- **TASK REQUIREMENTS**
When you return the data, keep every word exact and include none of the images.

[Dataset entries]
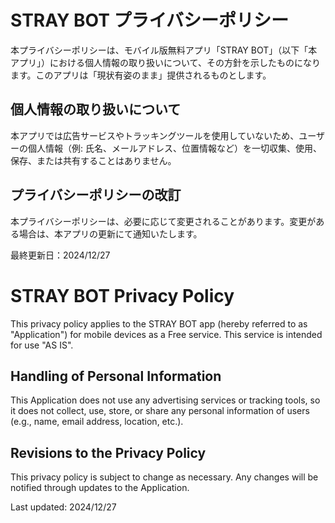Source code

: # STRAY BOT プライバシーポリシー

本プライバシーポリシーは、モバイル版無料アプリ「STRAY BOT」（以下「本アプリ」）における個人情報の取り扱いについて、その方針を示したものになります。このアプリは「現状有姿のまま」提供されるものとします。

## 個人情報の取り扱いについて
本アプリでは広告サービスやトラッキングツールを使用していないため、ユーザーの個人情報（例: 氏名、メールアドレス、位置情報など）を一切収集、使用、保存、または共有することはありません。

## プライバシーポリシーの改訂
本プライバシーポリシーは、必要に応じて変更されることがあります。変更がある場合は、本アプリの更新にて通知いたします。

最終更新日：2024/12/27

# STRAY BOT Privacy Policy

This privacy policy applies to the STRAY BOT app (hereby referred to as "Application") for mobile devices  as a Free service. This service is intended for use "AS IS".

## Handling of Personal Information
This Application does not use any advertising services or tracking tools, so it does not collect, use, store, or share any personal information of users (e.g., name, email address, location, etc.).

## Revisions to the Privacy Policy
This privacy policy is subject to change as necessary. Any changes will be notified through updates to the Application.

Last updated: 2024/12/27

- **SOLUTION FOR THIS TASK**
Source code

: # STRAY BOT プライバシーポリシー

本プライバシーポリシーは、モバイル版無料アプリ「STRAY BOT」（以下「本アプリ」）における個人情報の取り扱いについて、その方針を示したものになります。このアプリは「現状有姿のまま」提供されるものとします。

## 個人情報の取り扱いについて
本アプリでは広告サービスやトラッキングツールを使用していないため、ユーザーの個人情報（例: 氏名、メールアドレス、位置情報など）を一切収集、使用、保存、または共有することはありません。

## プライバシーポリシーの改訂
本プライバシーポリシーは、必要に応じて変更されることがあります。変更がある場合は、本アプリの更新にて通知いたします。

最終更新日：2024/12/27

# STRAY BOT Privacy Policy

This privacy policy applies to the STRAY BOT app (hereby referred to as "Application") for mobile devices  as a Free service. This service is intended for use "AS IS".

## Handling of Personal Information
This Application does not use any advertising services or tracking tools, so it does not collect, use, store, or share any personal information of users (e.g., name, email address, location, etc.).

## Revisions to the Privacy Policy
This privacy policy is subject to change as necessary. Any changes will be notified through updates to the Application.

Last updated: 2024/12/27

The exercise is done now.